Hiraeth is a Welsh word which describes the longing and homesickness for a place that doesn't exist as far as this world is concerned. This is a good definition of what this word means as a concept, "A spiritual longing for a home which maybe never was. Nostalgia for ancient place to which we cannot return. It is the echo of the lost places of out soul's past and our grief for them. It is in the wind, and the rocks, and the waves. It is nowhere and it is everywhere." The last statement this home being everywhere and nowhere is a good description of how the singularity is stretched out so that it can no longer be perceived. 

There are a certain number of people in this world who have the faintest memory that they used to be somewhere else, but they can't put their finger on it. Even though this memory is so faint it continually bugs them like a splinter in the mind constantly reminding them they don't belong in this desert of the real. Such people are more likely to pursue occultism or mysticism to start trying to remember what they had left behind.
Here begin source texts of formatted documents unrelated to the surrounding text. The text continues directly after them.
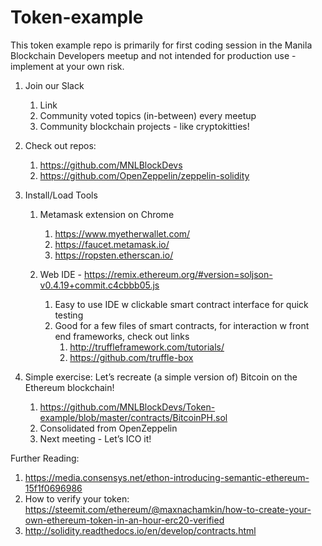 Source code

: # Token-example

This token example repo is primarily for first coding session in the Manila Blockchain Developers meetup and not intended for production use - implement at your own risk. 

1. Join our Slack
    1. Link
    2. Community voted topics (in-between) every meetup
    3. Community blockchain projects - like cryptokitties!
2. Check out repos:
    1. https://github.com/MNLBlockDevs 
    2. https://github.com/OpenZeppelin/zeppelin-solidity
3. Install/Load Tools
    1. Metamask extension on Chrome
        1. https://www.myetherwallet.com/
        2. https://faucet.metamask.io/
        3. https://ropsten.etherscan.io/

    1. Web IDE - https://remix.ethereum.org/#version=soljson-v0.4.19+commit.c4cbbb05.js
        1. Easy to use IDE w clickable smart contract interface for quick testing
        2. Good for a few files of smart contracts, for interaction w front end frameworks, check out links
            1. http://truffleframework.com/tutorials/ 
            2. https://github.com/truffle-box 

1. Simple exercise: Let’s recreate (a simple version of) Bitcoin on the Ethereum blockchain!
    1. https://github.com/MNLBlockDevs/Token-example/blob/master/contracts/BitcoinPH.sol
    2. Consolidated from OpenZeppelin
    3. Next meeting - Let’s ICO it!


Further Reading:
1. https://media.consensys.net/ethon-introducing-semantic-ethereum-15f1f0696986
2. How to verify your token: https://steemit.com/ethereum/@maxnachamkin/how-to-create-your-own-ethereum-token-in-an-hour-erc20-verified
3. http://solidity.readthedocs.io/en/develop/contracts.html
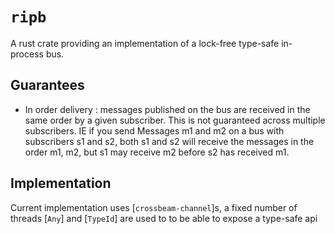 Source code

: # `ripb`

A rust crate providing an implementation of a lock-free type-safe
in-process bus.

## Guarantees

- In order delivery : messages published on the bus are received in the
same order by a given subscriber. This is not guaranteed across multiple
subscribers. IE if you send Messages m1 and m2 on a bus with subscribers
s1 and s2, both s1 and s2 will receive the messages in the order m1, m2,
 but s1 may receive m2 before s2 has received m1.


## Implementation

Current implementation uses [`crossbeam-channel`]s, a fixed number of
threads [`Any`] and [`TypeId`] are used to to be able to expose a
type-safe api
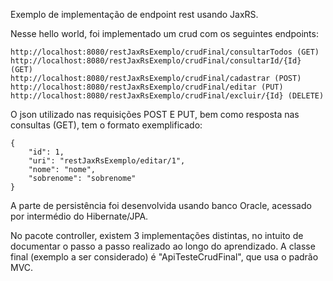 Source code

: Exemplo de implementação de endpoint rest usando JaxRS.

Nesse hello world, foi implementado um crud com os seguintes endpoints:

	http://localhost:8080/restJaxRsExemplo/crudFinal/consultarTodos (GET)
	http://localhost:8080/restJaxRsExemplo/crudFinal/consultarId/{Id} (GET)
	http://localhost:8080/restJaxRsExemplo/crudFinal/cadastrar (POST)
	http://localhost:8080/restJaxRsExemplo/crudFinal/editar (PUT)
	http://localhost:8080/restJaxRsExemplo/crudFinal/excluir/{Id} (DELETE)

O json utilizado nas requisições POST E PUT, bem como resposta nas consultas (GET), 
tem o formato exemplificado:

	{
		"id": 1,
		"uri": "restJaxRsExemplo/editar/1",
		"nome": "nome",
		"sobrenome": "sobrenome"	
	}

A parte de persistência foi desenvolvida usando banco Oracle, acessado por intermédio do Hibernate/JPA.

No pacote controller, existem 3 implementações distintas, no intuito de documentar o passo a passo realizado ao longo do aprendizado.
A classe final (exemplo a ser considerado) é "ApiTesteCrudFinal", que usa o padrão MVC.
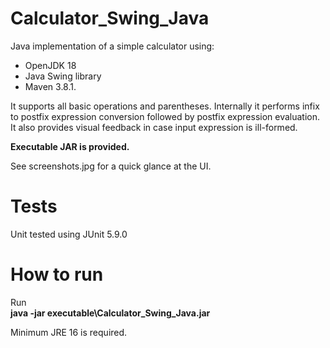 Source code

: # Calculator_Swing_Java

Java implementation of a simple calculator using:
* OpenJDK 18
* Java Swing library
* Maven 3.8.1.

It supports all basic operations and parentheses. Internally it performs infix to postfix expression conversion followed by postfix expression evaluation. It also provides visual feedback in case input expression is ill-formed.

**Executable JAR is provided.**

See screenshots.jpg for a quick glance at the UI.

# Tests
Unit tested using JUnit 5.9.0

# How to run
Run\
**java -jar executable\Calculator_Swing_Java.jar**

Minimum JRE 16 is required.
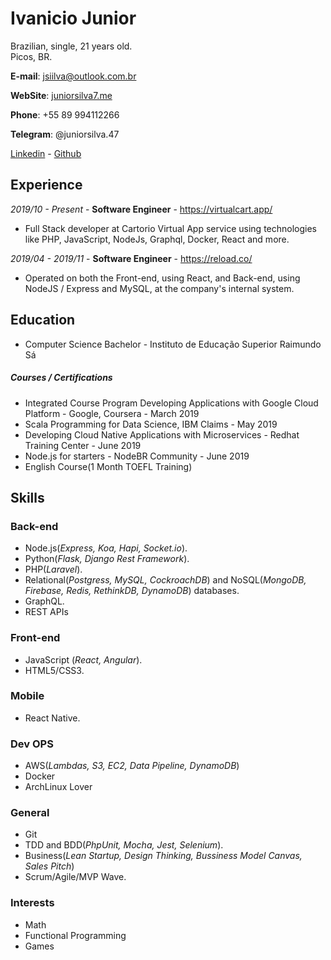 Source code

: 
# Ivanicio Junior

Brazilian, single, 21 years old.  
Picos, BR.  

**E-mail**: [jsiilva@outlook.com.br](mailto:jsiilva@outlook.com.br)

**WebSite**: [juniorsilva7.me](https://juniorsilva7.me)

**Phone**: +55 89 994112266

**Telegram**: @juniorsilva.47

[Linkedin](linkedin.com/in/jsilva49//) -  [Github](https://github.com/jsiilva1/)

## Experience

*2019/10 - Present* - **Software Engineer** - <https://virtualcart.app/>  
- Full Stack developer at Cartorio Virtual App service using technologies like PHP, JavaScript, NodeJs, Graphql, Docker, React and more.

*2019/04 - 2019/11* - **Software Engineer** - <https://reload.co/> 
- Operated on both the Front-end, using React, and Back-end, using NodeJS / Express and MySQL, at the company's internal system.

## Education

- Computer Science Bachelor - Instituto de Educação Superior Raimundo Sá

##### Courses / Certifications

- Integrated Course Program Developing Applications with Google Cloud Platform - Google, Coursera - March 2019
- Scala Programming for Data Science, IBM Claims - May 2019
- Developing Cloud Native Applications with Microservices - Redhat Training Center - June 2019
- Node.js for starters - NodeBR Community - June 2019
- English Course(1 Month TOEFL Training)

## Skills

### Back-end

- Node.js(*Express, Koa, Hapi, Socket.io*).
- Python(*Flask, Django Rest Framework*).
- PHP(*Laravel*).
- Relational(*Postgress, MySQL, CockroachDB*) and NoSQL(*MongoDB, Firebase, Redis, RethinkDB, DynamoDB*) databases.
- GraphQL.
- REST APIs

### Front-end

- JavaScript (*React, Angular*).
- HTML5/CSS3.

### Mobile

- React Native.

### Dev OPS

- AWS(*Lambdas, S3, EC2, Data Pipeline, DynamoDB*)
- Docker
- ArchLinux Lover

### General

- Git
- TDD and BDD(*PhpUnit, Mocha, Jest, Selenium*).
- Business(*Lean Startup, Design Thinking, Bussiness Model Canvas, Sales Pitch*)
- Scrum/Agile/MVP Wave.

### Interests

- Math
- Functional Programming
- Games
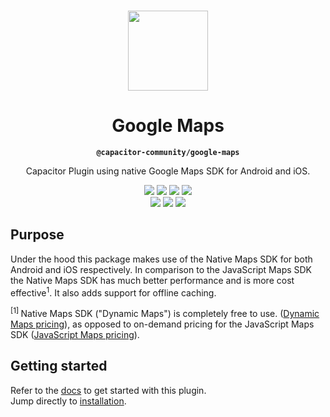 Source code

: <p align="center"><br><img src="https://user-images.githubusercontent.com/236501/85893648-1c92e880-b7a8-11ea-926d-95355b8175c7.png" width="128" height="128" /></p>

<h1 align="center">Google Maps</h1>
<p align="center"><strong><code>@capacitor-community/google-maps</code></strong></p>
<p align="center">Capacitor Plugin using native Google Maps SDK for Android and iOS.</p>
<p align="center">
</p>

<p align="center">
  <img src="https://img.shields.io/badge/Capacitor%20V3%20Support-yes-green?logo=Capacitor&style=flat-square" />
  <img src="https://img.shields.io/maintenance/yes/2022?style=flat-square" />
  <a href="https://img.shields.io/github/workflow/status/capacitor-community/google-maps/Publish"><img src="https://img.shields.io/github/workflow/status/capacitor-community/google-maps/Build?style=flat-square" /></a>
  <a href="https://www.npmjs.com/package/@capacitor-community/google-maps"><img src="https://img.shields.io/npm/l/@capacitor-community/google-maps?style=flat-square" /></a>
<br>
  <a href="https://www.npmjs.com/package/@capacitor-community/google-maps"><img src="https://img.shields.io/npm/dw/@capacitor-community/google-maps?style=flat-square" /></a>
  <a href="https://www.npmjs.com/package/@capacitor-community/google-maps"><img src="https://img.shields.io/npm/v/@capacitor-community/google-maps?style=flat-square" /></a>
<!-- ALL-CONTRIBUTORS-BADGE:START - Do not remove or modify this section -->
<a href="#contributors"><img src="https://img.shields.io/badge/all%20contributors-13-orange?style=flat-square" /></a>
<!-- ALL-CONTRIBUTORS-BADGE:END -->
</p>

## Purpose

Under the hood this package makes use of the Native Maps SDK for both Android and iOS respectively. In comparison to the JavaScript Maps SDK the Native Maps SDK has much better performance and is more cost effective<sup>1</sup>. It also adds support for offline caching. 

<sup>[1] </sup>Native Maps SDK ("Dynamic Maps") is completely free to use. ([Dynamic Maps pricing](https://developers.google.com/maps/billing-and-pricing/pricing)), as opposed to on-demand pricing for the JavaScript Maps SDK ([JavaScript Maps pricing](https://developers.google.com/maps/documentation/javascript/usage-and-billing#new-payg)).

## Getting started

Refer to the [docs](https://capacitor-community.github.io/google-maps/) to get started with this plugin.<br />
Jump directly to [installation](https://capacitor-community.github.io/google-maps/#/getting-started/installation).
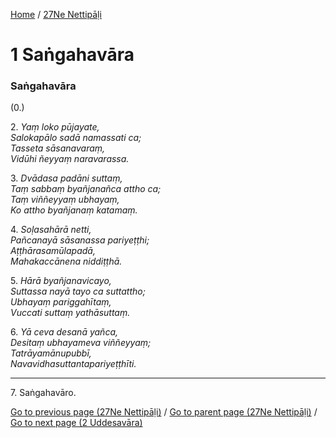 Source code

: 
[Home](/) / [27Ne Nettipāḷi](/tipitaka/27Ne.md)

# 1 Saṅgahavāra

### Saṅgahavāra

(0.)

2\. _Yaṃ loko pūjayate,_  
_Salokapālo sadā namassati ca;_  
_Tasseta sāsanavaraṃ,_  
_Vidūhi ñeyyaṃ naravarassa._  


3\. _Dvādasa padāni suttaṃ,_  
_Taṃ sabbaṃ byañjanañca attho ca;_  
_Taṃ viññeyyaṃ ubhayaṃ,_  
_Ko attho byañjanaṃ katamaṃ._  


4\. _Soḷasahārā netti,_  
_Pañcanayā sāsanassa pariyeṭṭhi;_  
_Aṭṭhārasamūlapadā,_  
_Mahakaccānena niddiṭṭhā._  


5\. _Hārā byañjanavicayo,_  
_Suttassa nayā tayo ca suttattho;_  
_Ubhayaṃ pariggahītaṃ,_  
_Vuccati suttaṃ yathāsuttaṃ._  


6\. _Yā ceva desanā yañca,_  
_Desitaṃ ubhayameva viññeyyaṃ;_  
_Tatrāyamānupubbī,_  
_Navavidhasuttantapariyeṭṭhīti._  


---

7\. Saṅgahavāro.



[Go to previous page (27Ne Nettipāḷi)](/tipitaka/27Ne/0.md) / [Go to parent page (27Ne Nettipāḷi)](/tipitaka/27Ne/0.md) / [Go to next page (2 Uddesavāra)](/tipitaka/27Ne/2.md)


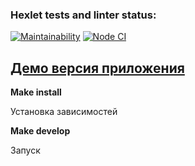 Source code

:### Hexlet tests and linter status:
[![Maintainability](https://api.codeclimate.com/v1/badges/7c8efeed5c3d7597ac5b/maintainability)](https://codeclimate.com/github/AlekseySapunkov/frontend-project-11/maintainability)
[![Node CI](https://github.com/AlekseySapunkov/frontend-project-lvl2/actions/workflows/makefile.yml/badge.svg)](https://github.com/AlekseySapunkov/frontend-project-lvl11/actions/workflows/makefile.yml)

## <a href="https://frontend-project-11-iota.vercel.app">Демо версия приложения</a>
**Make install**

Установка зависимостей

**Make develop**

Запуск
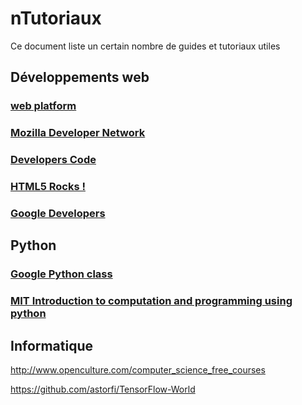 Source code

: # nTutoriaux

Ce document liste un certain nombre de guides et tutoriaux utiles

## Développements web

### [web platform](http://www.webplatform.org)

### [Mozilla Developer Network](https://developer.mozilla.org/fr/)

### [Developers Code](https://developers.google.com/?hl=fr)

### [HTML5 Rocks !](http://www.html5rocks.com/fr/)

### [Google Developers](https://developers.google.com)

## Python

### [Google Python class](https://developers.google.com/edu/python/)

### [MIT Introduction to computation and programming using python](https://ocw.mit.edu/courses/electrical-engineering-and-computer-science/6-00sc-introduction-to-computer-science-and-programming-spring-2011/)

## Informatique

http://www.openculture.com/computer_science_free_courses

https://github.com/astorfi/TensorFlow-World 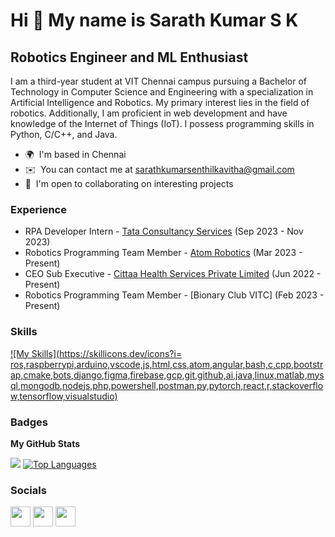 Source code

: Hi 👋 My name is Sarath Kumar S K
===================================

Robotics Engineer and ML Enthusiast
-----------------------------------

I am a third-year student at VIT Chennai campus pursuing a Bachelor of Technology in Computer Science and Engineering with a specialization in Artificial Intelligence and Robotics. My primary interest lies in the field of robotics. Additionally, I am proficient in web development and have knowledge of the Internet of Things (IoT). I possess programming skills in Python, C/C++, and Java.

* 🌍  I'm based in Chennai
* ✉️  You can contact me at [sarathkumarsenthilkavitha@gmail.com](mailto:sarathkumarsenthilkavitha@gmail.com)
* 🤝  I'm open to collaborating on interesting projects

### Experience

* RPA Developer Intern - [Tata Consultancy Services](https://www.tcs.com/) (Sep 2023 - Nov 2023)
* Robotics Programming Team Member - [Atom Robotics](https://atomrobotics.github.io/) (Mar 2023 - Present)
* CEO Sub Executive - [Cittaa Health Services Private Limited](https://cittaa.in/) (Jun 2022 - Present)
* Robotics Programming Team Member - [Bionary Club VITC] (Feb 2023 - Present)

### Skills

[![My Skills](https://skillicons.dev/icons?i= ros,raspberrypi,arduino,vscode,js,html,css,atom,angular,bash,c,cpp,bootstrap,cmake,bots,django,figma,firebase,gcp,git,github,ai,java,linux,matlab,mysql,mongodb,nodejs,php,powershell,postman,py,pytorch,react,r,stackoverflow,tensorflow,visualstudio)](https://skillicons.dev)

### Badges

<b>My GitHub Stats</b>

<p>
<!-- <a href="https://github.com/SKSK052003"><img src="https://github-readme-stats.vercel.app/api?username=SKSK052003&show_icons=true&hide=&count_private=true&title_color=0891b2&text_color=ffffff&icon_color=0891b2&bg_color=1c1917&hide_border=true&show_icons=true" alt="Sarath's GitHub stats" /></a> -->
<a href="https://github.com/SKSK052003"><img src="https://github-readme-streak-stats.herokuapp.com/?user=SKSK052003&stroke=ffffff&background=1c1917&ring=0891b2&fire=0891b2&currStreakNum=ffffff&currStreakLabel=0891b2&sideNums=ffffff&sideLabels=ffffff&dates=ffffff&hide_border=true" /></a>
<a href="https://github.com/SKSK052003" align="left"><img src="https://github-readme-stats.vercel.app/api/top-langs/?username=SKSK052003&langs_count=8&title_color=0891b2&text_color=ffffff&icon_color=0891b2&bg_color=1c1917&hide_border=true&locale=en&custom_title=Top%20%Languages&layout=compact" alt="Top Languages" /></a>
</p>

### Socials

<p align="left"> <a href="https://github.com/SKSK052003" target="_blank" rel="noreferrer"><img src="https://skillicons.dev/icons?i= github" width="32" height="32" /></a>  
<a href="https://www.instagram.com/___sksk__05___/" target="_blank" rel="noreferrer"><img src="https://raw.githubusercontent.com/danielcranney/readme-generator/main/public/icons/socials/instagram.svg" width="32" height="32" /></a> 
<a href="https://www.linkedin.com/in/sarath-kumar-sk/" target="_blank" rel="noreferrer"><img src="https://raw.githubusercontent.com/danielcranney/readme-generator/main/public/icons/socials/linkedin.svg" width="32" height="32" /></a></p>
The Prodigal Son in the Bible is a very good story about this state of being. The Exegesis of the Soul is the Gnostic version of the Prodigal Son story and the salvation is about being restored to the place the soul had come from. The Gospel of Thomas tells readers to "Become passers by" meaning only consider this world to be a brief stay and nothing more. Another passage in the Gospel of Thomas makes this statement, "Whoever has come to understand the world has found only a corpse, and whoever has found a corpse is superior to the world." That was perhaps the reason why the occultist and mystic is subconsciously turned off from this world, because it is death wearing make up.

The Bible itself makes it clear where that higher world is in Luke 17:20, "The kingdom of God cometh not with observation: Neither shall they say, Lo here! or, lo there! for, behold, the kingdom of God is within you." Only within in the midst of reality is the other place accessed. The Egyptian proverbs mentioned on this website have similar statements, "The kingdom of heaven is within you; and whosoever shall know himself shall find it." Also this statement from the same website, "Know the world in yourself. Never look for yourself in the world, for this would be to project your illusion." This is really on the same level of understanding as each other.